Exercise materials START
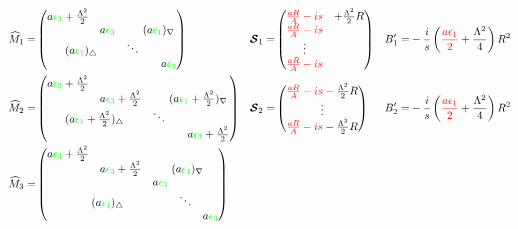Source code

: \documentclass[aps,prd,onecolumn
,tightenlines,letterpaper,
notitlepage,11pt,
nofootinbib]{revtex4-1}
\begin{document}
\begin{align*}
\cM_1 =&
\begin{pmatrix}
a\green{\epsilon_3}+\frac{\Lambda^2}{2} & & & \\ 
& a\green{\epsilon_3} & &\multicolumn{2}{l}{\!\!\!\!(a\green{\epsilon_1})_\nabla} \\
 \multicolumn{2}{c}{(a\green{\epsilon_1})_\triangle} & \ddots & \\
  & & & & a\green{\epsilon_3} \\
\end{pmatrix}
&
\ve{\cS}_1 =&\begin{pmatrix}\red{\frac{aR}{A}-is}&+\frac{\Lambda^2}{2}R\\\red{\frac{aR}{A}-is}&\\\vdots&\\\red{\frac{aR}{A}-is}&\end{pmatrix}
&
B'_1=&-\frac{i}{s}\left(\red{\frac{a\epsilon_1}{2}}+\frac{\Lambda^2}{4}\right)R^2
\\
\cM_2 =&
\begin{pmatrix}
a\green{\epsilon_3}+\frac{\Lambda^2}{2} & & & \\ 
& a\green{\epsilon_3}+\frac{\Lambda^2}{2} & &\multicolumn{2}{l}{\!\!\!\!(a\green{\epsilon_1}+\frac{\Lambda^2}{2})_\nabla} \\
 \multicolumn{2}{c}{(a\green{\epsilon_1}+\frac{\Lambda^2}{2})_\triangle} & \ddots & \\
  & & & & a\green{\epsilon_3}+\frac{\Lambda^2}{2} \\
\end{pmatrix}
&
\ve{\cS}_2 =&\begin{pmatrix}\red{\frac{aR}{A}-is}-\frac{\Lambda^2}{2}R\\ \vdots\\
\red{\frac{aR}{A}-is}-\frac{\Lambda^2}{2}R\end{pmatrix}
&
B'_2=&-\frac{i}{s}\left(\red{\frac{a\epsilon_1}{2}}+\frac{\Lambda^2}{4}\right)R^2
\\
\cM_3 =&
\begin{pmatrix}
a\green{\epsilon_3}+\frac{\Lambda^2}{2} & & & &\\ 
& a\green{\epsilon_3}+\frac{\Lambda^2}{2} & &\multicolumn{2}{l}{\!\!\!\!(a\green{\epsilon_1})_\nabla} \\
&& a\green{\epsilon_3} &&\\
 \multicolumn{3}{c}{(a\green{\epsilon_1})_\triangle} & \ddots & \\
  & & & & a\green{\epsilon_3}
\end{pmatrix}

\end{align*}
\end{document}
Exercise materials END
== Task item ==
Look through the entries above, and wherever a line holds the word "right", copy it.

== Task response ==
B'_1=&-\frac{i}{s}\left(\red{\frac{a\epsilon_1}{2}}+\frac{\Lambda^2}{4}\right)R^2
B'_2=&-\frac{i}{s}\left(\red{\frac{a\epsilon_1}{2}}+\frac{\Lambda^2}{4}\right)R^2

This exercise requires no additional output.